Work instructions: Write out each line of the records that has "sqrt" in it.

Given records:
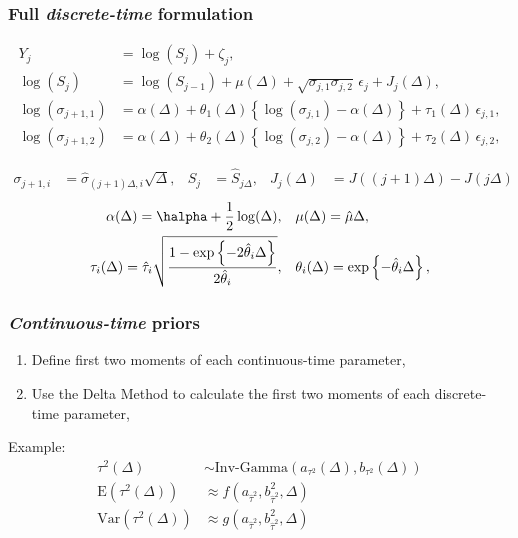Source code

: \documentclass{beamer}
\begin{document}
\begin{frame}
  \frametitle{Full \textit{discrete-time} formulation}
  \begin{align}
    Y_j &= \log(S_j) + \zeta_j  ,   \label{eq:mod1}   \\
    \log(S_{j}) &= \log(S_{j-1}) + \mu(\Delta) + \sqrt{\sigma_{j,1}\sigma_{j,2}} \, \epsilon_{j} + J_j(\Delta)   ,  \label{eq:mod2}  \\
    \log(\sigma_{j+1,1}) &= \alpha(\Delta) + \theta_1(\Delta) \left\{ \log(\sigma_{j,1}) - \alpha(\Delta) \right\} + \tau_1(\Delta) \, \epsilon_{j,1}    ,  \label{eq:mod3}  \\
    \log(\sigma_{j+1,2}) &= \alpha(\Delta) + \theta_2(\Delta) \left\{ \log(\sigma_{j,2}) - \alpha(\Delta) \right\} + \tau_2(\Delta) \, \epsilon_{j,2}    , \label{eq:mod4}
  \end{align}

  \begin{align}
  \sigma_{j+1,i} &= \hat{\sigma}_{(j+1)\Delta,i}\sqrt{\Delta}, & S_j &= \hat{S}_{j\Delta}, & J_j(\Delta) &= J((j+1)\Delta) - J(j\Delta)
\end{align}
\begin{align}
  \label{eq:mu_sigma_tau}
  \begin{split}
    \alpha(\Delta) = \halpha + \frac{1}{2}\log(\Delta),\quad  & 
    \mu(\Delta) = \hat{\mu} \Delta,      \\
   \tau_i(\Delta) = \hat{\tau}_i \sqrt{ \frac{1 - \exp \left\{
          -2\hat{\theta}_i \Delta \right\}}{2\hat{\theta}_i } },\quad & \theta_i(\Delta) =
    \exp\left\{
      -\hat{\theta}_i \Delta \right\} ,
    \end{split}
\end{align}
\end{frame}
\begin{frame}
  \frametitle{\textit{Continuous-time} priors}
  \begin{enumerate}
  \item Define first two moments of each continuous-time parameter,
  \item Use the Delta Method to calculate the first two moments of each discrete-time parameter,
  \end{enumerate}
  Example:
  \begin{align}
    \tau^2(\Delta) &\sim \mbox{Inv-Gamma}\left(  a_{\tau^2}(\Delta), b_{\tau^2}(\Delta) \right) \\
    \mbox{E}(\tau^2(\Delta)) &\approx f(a_{\hat{\tau}^2}, b^2_{\hat{\tau}^2}, \Delta) \\
    \mbox{Var}(\tau^2(\Delta)) &\approx g(a_{\hat{\tau}^2}, b^2_{\hat{\tau}^2}, \Delta)
  \end{align}
\end{frame}
\end{document}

Exercise response:
    \log(S_{j}) &= \log(S_{j-1}) + \mu(\Delta) + \sqrt{\sigma_{j,1}\sigma_{j,2}} \, \epsilon_{j} + J_j(\Delta)   ,  \label{eq:mod2}  \\
  \sigma_{j+1,i} &= \hat{\sigma}_{(j+1)\Delta,i}\sqrt{\Delta}, & S_j &= \hat{S}_{j\Delta}, & J_j(\Delta) &= J((j+1)\Delta) - J(j\Delta)
   \tau_i(\Delta) = \hat{\tau}_i \sqrt{ \frac{1 - \exp \left\{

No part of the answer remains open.